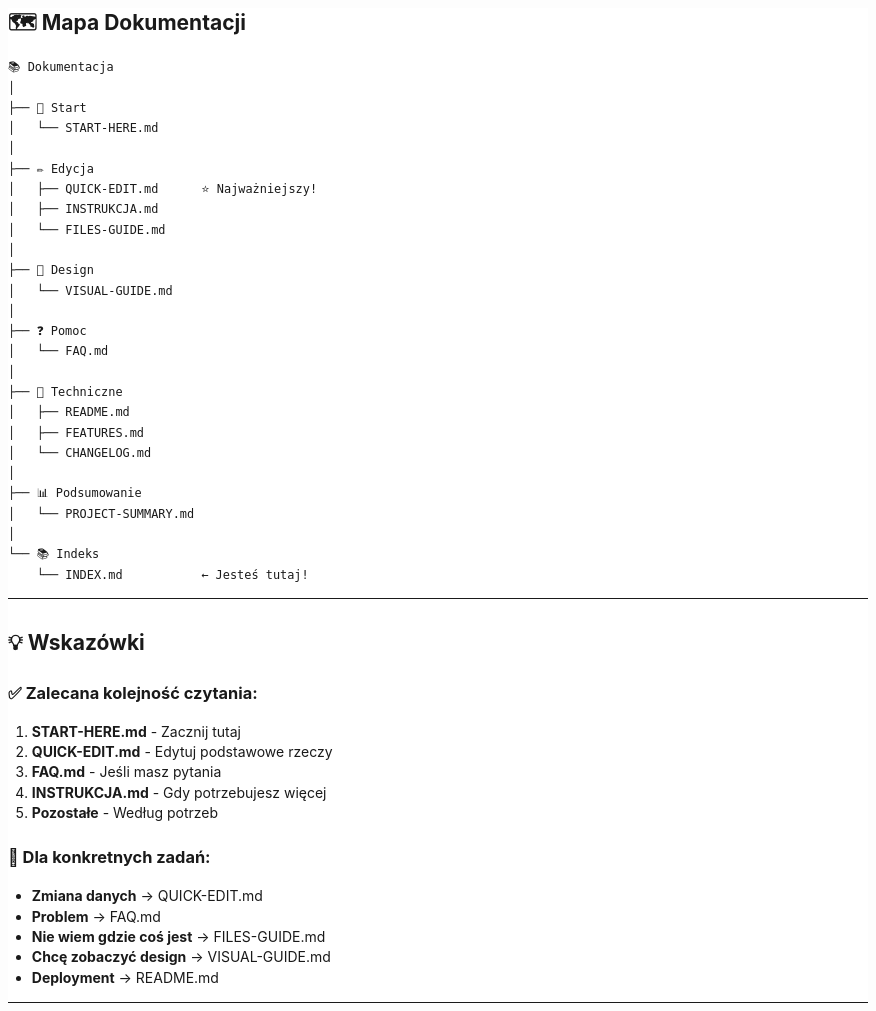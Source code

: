 
## 🗺️ Mapa Dokumentacji

```
📚 Dokumentacja
│
├── 🚀 Start
│   └── START-HERE.md
│
├── ✏️ Edycja
│   ├── QUICK-EDIT.md      ⭐ Najważniejszy!
│   ├── INSTRUKCJA.md
│   └── FILES-GUIDE.md
│
├── 🎨 Design
│   └── VISUAL-GUIDE.md
│
├── ❓ Pomoc
│   └── FAQ.md
│
├── 🔧 Techniczne
│   ├── README.md
│   ├── FEATURES.md
│   └── CHANGELOG.md
│
├── 📊 Podsumowanie
│   └── PROJECT-SUMMARY.md
│
└── 📚 Indeks
    └── INDEX.md           ← Jesteś tutaj!
```

---

## 💡 Wskazówki

### ✅ Zalecana kolejność czytania:
1. **START-HERE.md** - Zacznij tutaj
2. **QUICK-EDIT.md** - Edytuj podstawowe rzeczy
3. **FAQ.md** - Jeśli masz pytania
4. **INSTRUKCJA.md** - Gdy potrzebujesz więcej
5. **Pozostałe** - Według potrzeb

### 🎯 Dla konkretnych zadań:
- **Zmiana danych** → QUICK-EDIT.md
- **Problem** → FAQ.md
- **Nie wiem gdzie coś jest** → FILES-GUIDE.md
- **Chcę zobaczyć design** → VISUAL-GUIDE.md
- **Deployment** → README.md

---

▬▬▬▬▬▬

## ACTIVITY
Would you copy out every line in the records that includes the string "tutaj"?

## ANSWER FOR THE TASK
    └── INDEX.md           ← Jesteś tutaj!
1. **START-HERE.md** - Zacznij tutaj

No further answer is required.